■ **Work item**:
Reproduce the section of the listing that begins at the line containing "Get-A-Name is a" and finishes at the line containing "# Quick Start". Include both end lines and nothing beyond them.

■ **Records for this task**:
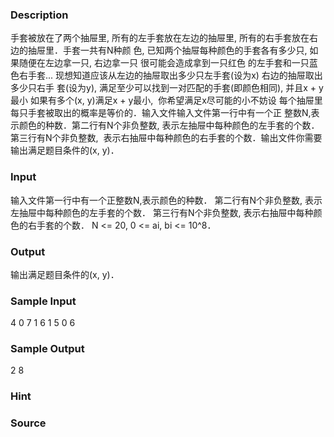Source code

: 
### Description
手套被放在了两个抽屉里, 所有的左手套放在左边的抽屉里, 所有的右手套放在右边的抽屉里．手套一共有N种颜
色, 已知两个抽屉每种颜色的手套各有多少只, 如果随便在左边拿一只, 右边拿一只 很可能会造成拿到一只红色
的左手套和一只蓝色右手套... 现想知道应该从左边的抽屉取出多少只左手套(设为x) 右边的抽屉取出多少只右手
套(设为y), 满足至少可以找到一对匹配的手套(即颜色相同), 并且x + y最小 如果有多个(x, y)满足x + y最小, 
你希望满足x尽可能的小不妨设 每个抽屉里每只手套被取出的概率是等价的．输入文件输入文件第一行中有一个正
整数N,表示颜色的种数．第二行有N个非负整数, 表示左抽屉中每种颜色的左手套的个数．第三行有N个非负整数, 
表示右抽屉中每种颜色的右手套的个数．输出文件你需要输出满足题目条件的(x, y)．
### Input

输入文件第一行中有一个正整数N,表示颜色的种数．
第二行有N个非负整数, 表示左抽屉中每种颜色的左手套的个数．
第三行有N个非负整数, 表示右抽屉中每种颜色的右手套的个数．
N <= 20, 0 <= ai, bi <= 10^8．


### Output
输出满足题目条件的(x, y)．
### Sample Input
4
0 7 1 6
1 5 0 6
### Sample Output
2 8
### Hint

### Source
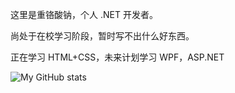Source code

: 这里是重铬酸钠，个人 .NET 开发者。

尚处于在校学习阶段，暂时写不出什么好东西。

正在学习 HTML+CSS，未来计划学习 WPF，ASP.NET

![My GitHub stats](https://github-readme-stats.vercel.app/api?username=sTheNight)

...

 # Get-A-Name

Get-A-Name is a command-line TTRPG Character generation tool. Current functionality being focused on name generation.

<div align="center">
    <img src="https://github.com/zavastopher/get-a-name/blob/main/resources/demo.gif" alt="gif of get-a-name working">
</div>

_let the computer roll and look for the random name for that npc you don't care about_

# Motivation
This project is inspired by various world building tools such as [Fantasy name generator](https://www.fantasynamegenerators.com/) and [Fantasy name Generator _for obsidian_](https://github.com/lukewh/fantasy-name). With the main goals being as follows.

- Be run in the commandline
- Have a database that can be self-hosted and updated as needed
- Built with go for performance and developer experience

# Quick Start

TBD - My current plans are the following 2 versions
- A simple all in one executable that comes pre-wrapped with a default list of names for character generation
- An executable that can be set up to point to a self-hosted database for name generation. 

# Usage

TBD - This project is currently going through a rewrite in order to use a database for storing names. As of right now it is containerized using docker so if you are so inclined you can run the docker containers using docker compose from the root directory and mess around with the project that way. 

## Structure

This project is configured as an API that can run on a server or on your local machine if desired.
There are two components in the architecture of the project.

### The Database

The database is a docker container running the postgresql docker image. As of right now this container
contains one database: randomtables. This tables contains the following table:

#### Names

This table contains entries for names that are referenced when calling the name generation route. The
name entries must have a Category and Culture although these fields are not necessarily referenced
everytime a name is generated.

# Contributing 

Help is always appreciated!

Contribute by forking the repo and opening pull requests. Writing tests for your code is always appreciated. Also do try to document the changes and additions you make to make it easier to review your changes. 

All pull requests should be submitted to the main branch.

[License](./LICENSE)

■ **Task result**:
Get-A-Name is a command-line TTRPG Character generation tool. Current functionality being focused on name generation.

<div align="center">
    <img src="https://github.com/zavastopher/get-a-name/blob/main/resources/demo.gif" alt="gif of get-a-name working">
</div>

_let the computer roll and look for the random name for that npc you don't care about_

# Motivation
This project is inspired by various world building tools such as [Fantasy name generator](https://www.fantasynamegenerators.com/) and [Fantasy name Generator _for obsidian_](https://github.com/lukewh/fantasy-name). With the main goals being as follows.

- Be run in the commandline
- Have a database that can be self-hosted and updated as needed
- Built with go for performance and developer experience

# Quick Start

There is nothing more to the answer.